In 1999, families had to wait six years for a flat, and the authority said the increase in the figure issued in the final quarter of last year had been caused by a delay in the allocation of units in two public housing estates.
“The overall allocation work is now back on track, including the completion of intake formalities for Chun Yeung Estate and Fai Ming Estate,” the authority said.
Single elderly applicants, meanwhile, are now waiting an average of 3.6 years, up from 3.4 years in December 2020.
As of the end of March, there were about 153,300 general applications for public housing, and another 100,500 from single non-elderly applicants.

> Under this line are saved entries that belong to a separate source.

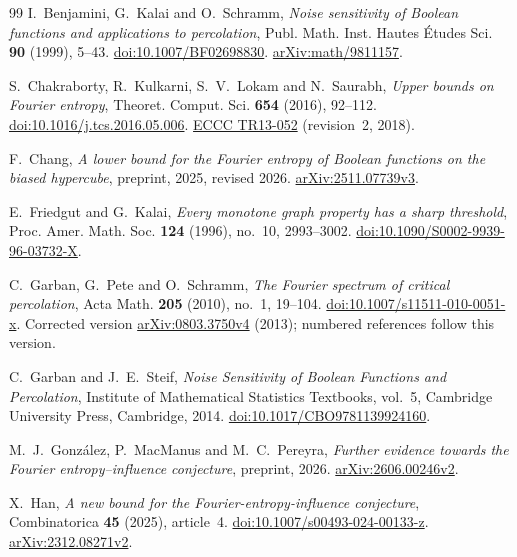 \documentclass[11pt]{amsart}
\theoremstyle{remark}
\begin{document}
\begin{thebibliography}{99}
I.~Benjamini, G.~Kalai and O.~Schramm,
\emph{Noise sensitivity of Boolean functions and applications to percolation},
Publ. Math. Inst. Hautes \'Etudes Sci. \textbf{90} (1999), 5--43.
\href{https://doi.org/10.1007/BF02698830}{doi:10.1007/BF02698830}.
\href{https://arxiv.org/abs/math/9811157}{arXiv:math/9811157}.

S.~Chakraborty, R.~Kulkarni, S.~V.~Lokam and N.~Saurabh,
\emph{Upper bounds on Fourier entropy},
Theoret. Comput. Sci. \textbf{654} (2016), 92--112.
\href{https://doi.org/10.1016/j.tcs.2016.05.006}{doi:10.1016/j.tcs.2016.05.006}.
\href{https://eccc.weizmann.ac.il/report/2013/052/}{ECCC TR13-052} (revision~2, 2018).

F.~Chang,
\emph{A lower bound for the Fourier entropy of Boolean functions on the biased hypercube},
preprint, 2025, revised 2026.
\href{https://arxiv.org/abs/2511.07739v3}{arXiv:2511.07739v3}.

E.~Friedgut and G.~Kalai,
\emph{Every monotone graph property has a sharp threshold},
Proc. Amer. Math. Soc. \textbf{124} (1996), no.~10, 2993--3002.
\href{https://doi.org/10.1090/S0002-9939-96-03732-X}{doi:10.1090/S0002-9939-96-03732-X}.

C.~Garban, G.~Pete and O.~Schramm,
\emph{The Fourier spectrum of critical percolation},
Acta Math. \textbf{205} (2010), no.~1, 19--104.
\href{https://doi.org/10.1007/s11511-010-0051-x}{doi:10.1007/s11511-010-0051-x}.
Corrected version \href{https://arxiv.org/abs/0803.3750v4}{arXiv:0803.3750v4} (2013); numbered references follow this version.

C.~Garban and J.~E.~Steif,
\emph{Noise Sensitivity of Boolean Functions and Percolation},
Institute of Mathematical Statistics Textbooks, vol.~5,
Cambridge University Press, Cambridge, 2014.
\href{https://doi.org/10.1017/CBO9781139924160}{doi:10.1017/CBO9781139924160}.

M.~J.~Gonz\'alez, P.~MacManus and M.~C.~Pereyra,
\emph{Further evidence towards the Fourier entropy--influence conjecture},
preprint, 2026.
\href{https://arxiv.org/abs/2606.00246v2}{arXiv:2606.00246v2}.

X.~Han,
\emph{A new bound for the Fourier-entropy-influence conjecture},
Combinatorica \textbf{45} (2025), article~4.
\href{https://doi.org/10.1007/s00493-024-00133-z}{doi:10.1007/s00493-024-00133-z}.
\href{https://arxiv.org/abs/2312.08271v2}{arXiv:2312.08271v2}.


\end{thebibliography}
\end{document}
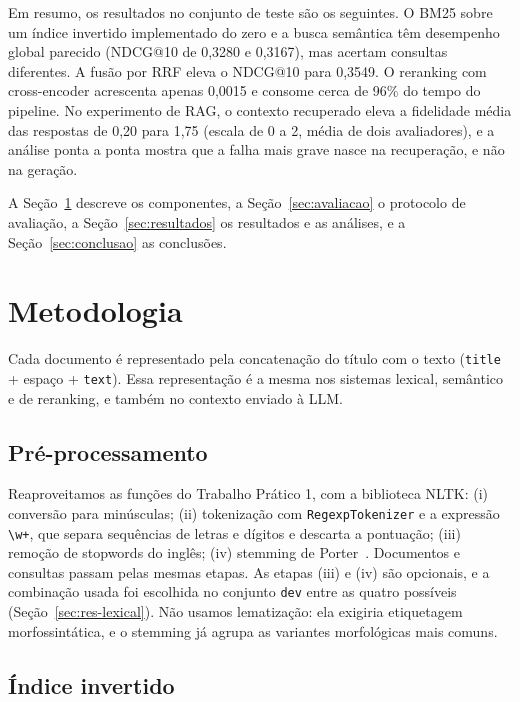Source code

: \documentclass[11pt,a4paper]{article}
\newcommand{\cod}[1]{\texttt{#1}}
\begin{document}
Em resumo, os resultados no conjunto de teste são os seguintes. O BM25 sobre um índice invertido implementado do zero e a busca semântica têm desempenho global parecido (NDCG@10 de 0,3280 e 0,3167), mas acertam consultas diferentes. A fusão por RRF eleva o NDCG@10 para 0,3549. O reranking com cross-encoder acrescenta apenas 0,0015 e consome cerca de 96\% do tempo do pipeline. No experimento de RAG, o contexto recuperado eleva a fidelidade média das respostas de 0,20 para 1,75 (escala de 0 a 2, média de dois avaliadores), e a análise ponta a ponta mostra que a falha mais grave nasce na recuperação, e não na geração.

A Seção~\ref{sec:metodologia} descreve os componentes, a Seção~\ref{sec:avaliacao} o protocolo de avaliação, a Seção~\ref{sec:resultados} os resultados e as análises, e a Seção~\ref{sec:conclusao} as conclusões.

\section{Metodologia}
\label{sec:metodologia}

Cada documento é representado pela concatenação do título com o texto (\cod{title} + espaço + \cod{text}). Essa representação é a mesma nos sistemas lexical, semântico e de reranking, e também no contexto enviado à LLM.

\subsection{Pré-processamento}

Reaproveitamos as funções do Trabalho Prático 1, com a biblioteca NLTK: (i) conversão para minúsculas; (ii) tokenização com \cod{RegexpTokenizer} e a expressão \cod{\textbackslash w+}, que separa sequências de letras e dígitos e descarta a pontuação; (iii) remoção de stopwords do inglês; (iv) stemming de Porter~\cite{porter1980}. Documentos e consultas passam pelas mesmas etapas. As etapas (iii) e (iv) são opcionais, e a combinação usada foi escolhida no conjunto \cod{dev} entre as quatro possíveis (Seção~\ref{sec:res-lexical}). Não usamos lematização: ela exigiria etiquetagem morfossintática, e o stemming já agrupa as variantes morfológicas mais comuns.

\subsection{Índice invertido}
\end{document}
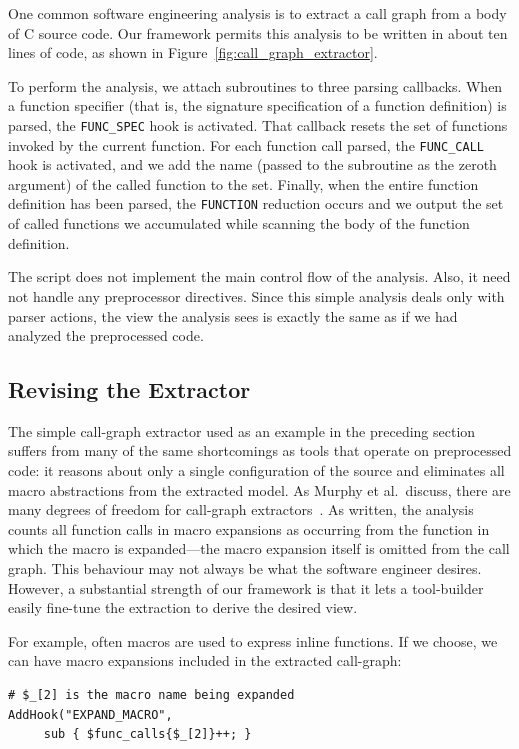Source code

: \documentclass{article}
\newcommand{\C}{\mbox{C}}
\begin{document}
One common software engineering analysis is to extract a call graph from a
body of \C{} source code.  Our framework permits this analysis to be
written in about ten lines of code, as shown in
Figure~\ref{fig:call_graph_extractor}.

To perform the analysis, we attach subroutines to three parsing
callbacks.  When a function specifier (that is, 
the signature specification of a
function definition) is parsed, the \texttt{FUNC\_SPEC} hook is
activated.  That callback resets the set of functions invoked by
the current function.  For each function call parsed, the
\texttt{FUNC\_CALL} hook is activated, and we add the name (passed to
the subroutine as the zeroth argument) of the called function to the
set.  Finally, when the entire function definition has been parsed, the
\texttt{FUNCTION} reduction occurs and we output the set of called
functions we accumulated while scanning the body of the function
definition.

The script does not implement the main control flow of the
analysis.  Also, it need not handle any preprocessor directives.  Since
this simple analysis deals only with parser actions, the view the
analysis sees is exactly the same as if we had analyzed the preprocessed 
code.

\subsection{Revising the Extractor}
\label{sec:call_graph_revised}
The simple call-graph extractor used as an example in the preceding
section suffers from many of the same shortcomings as tools that
operate on preprocessed code: it reasons about only a single
configuration of the source and eliminates all macro abstractions
from the extracted model.  As Murphy et al.\ discuss, there are many
degrees of freedom for call-graph extractors~\cite{Murphy98}.  As
written, the analysis counts all function calls in macro expansions as
occurring from the function in which the macro is expanded---the macro
expansion itself is omitted from the call graph.  This behaviour may not 
always be what the software engineer desires. However, a substantial
strength of our framework is that it lets a tool-builder easily
fine-tune the extraction to derive the desired view.

For example, often macros are used to express inline functions.  If we
choose, we can have macro expansions included in the extracted
call-graph:

\begin{verbatim}
# $_[2] is the macro name being expanded
AddHook("EXPAND_MACRO", 
     sub { $func_calls{$_[2]}++; }
\end{verbatim}
\end{document}
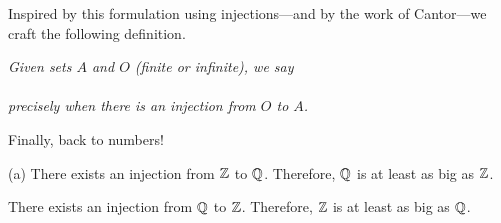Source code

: \medskip

Inspired by this formulation using injections---and by the work of
Cantor---we craft the following definition.

\noindent
{\em
Given sets $A$ and $O$ (finite or infinite), we say \\
\hspace*{.35in}{\em Set $O$ is at least as big as set $A$} \\
precisely when there is an injection from $O$ to $A$.}

\medskip

Finally, back to numbers!


\begin{prop}
\label{thm:|Q|=|Z|}
{\rm (a)} There exists an injection from $\mathbb{Z}$ to $\mathbb{Q}$.  Therefore,
$\mathbb{Q}$ is at least as big as $\mathbb{Z}$.

 There exists an injection from $\mathbb{Q}$ to $\mathbb{Z}$.
Therefore, $\mathbb{Z}$ is at least as big as $\mathbb{Q}$.
\end{prop}

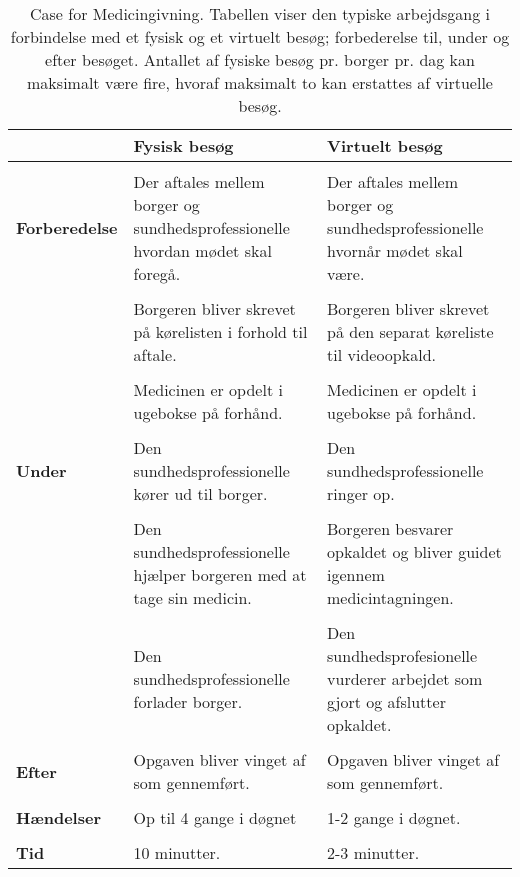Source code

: \begin{table}[H]
	\caption{Case for Medicingivning. Tabellen viser den typiske arbejdsgang i forbindelse med et fysisk og et virtuelt besøg; forbederelse til, under og efter besøget. Antallet af fysiske besøg pr. borger pr. dag kan maksimalt være fire, hvoraf maksimalt to kan erstattes af virtuelle besøg.}
	\centering
	\label{tab:Case}
	\begin{tabularx}{\textwidth}{|l|X|X|}
		
		\hline
		  & \textbf{Fysisk besøg} & \textbf{Virtuelt besøg}\\ \hline
		& & \\\textbf{Forberedelse} & Der aftales mellem borger og sundhedsprofessionelle hvordan mødet skal foregå. & Der aftales mellem borger og sundhedsprofessionelle hvornår mødet skal være.\\ & &\\
		 & Borgeren bliver skrevet på kørelisten i forhold til aftale. & Borgeren bliver skrevet på den separat køreliste til videoopkald.\\  & &\\
		 & Medicinen er opdelt i ugebokse på forhånd. & Medicinen er opdelt i ugebokse på forhånd.\\[4ex] \hline & & \\
		\textbf{ Under} & Den sundhedsprofessionelle kører ud til borger. & Den sundhedsprofessionelle ringer op.\\  & &\\
		  & Den sundhedsprofessionelle hjælper borgeren med at tage sin medicin. & Borgeren besvarer opkaldet og bliver guidet igennem medicintagningen.\\ & &\\
		  & Den sundhedsprofessionelle forlader borger. & Den sundhedsprofesionelle vurderer arbejdet som gjort og afslutter opkaldet.\\[4ex] \hline & & \\\textbf{Efter} & Opgaven bliver vinget af som gennemført. & Opgaven bliver vinget af som gennemført.\\[4ex] \hline
		  & & \\\textbf{Hændelser} & Op til 4 gange i døgnet & 1-2 gange i døgnet.\\ [4ex] \hline
		  & & \\\textbf{Tid} & 10 minutter. & 2-3 minutter.\\[4ex] \hline
	\end{tabularx}
\end{table}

About 4,000 general applicants and 700 single elderly were allocated public housing in the first quarter of 2021.
Released quarterly, the data is based on those who received a flat in the past 12 months. The figures are used as a reference for current applicants.
Since Hong Kong’s handover from British to Chinese rule in 1997, authorities have promised to shorten the waiting time for public housing for families to three years. The longest waiting period was 6.6 years in 1997 and 1998.
The shortest wait for families was 1.8 years in 2005, 2007, and 2009 when the government stopped building subsidised flats for sale, and only focused on rental housing.
Hong Kong has been trying to find ways to tackle its public housing shortage. In 2018, Secretary for Transport and Housing Frank Chan Fan announced plans to increase the proportion of new public housing to 70 per cent of the supply target over the next 10 years.
The move is a departure from a policy adopted in 2014, where public rental housing and subsidised flats accounted for 60 per cent of the total housing supply target, while the remaining 40 per cent were private flats.
Chief Executive Carrie Lam Cheng Yuet-ngor said in her policy address last year that authorities had already found enough land to address the housing demand estimated for the next decade, by building 316,000 public units on 330 hectares of land.
Scott Leung Man-kwong, the vice-chairman of the Federation of Public Housing Estates, said he believed the waiting time would remain long until authorities settled the backlog of applicants.
“There are people waiting for a long time and when it’s finally their turn, their waiting time was factored into [the current] average waiting time,” Leung said, adding he hoped the government could increase the housing supply with new public housing projects.
Ryan Ip Man-ki, head of land and housing research of think tank Our Hong Kong Foundation, said the new high could be attributed to delays in public housing projects caused by land shortage and procedural issues.
He called for more transparency of public housing projects.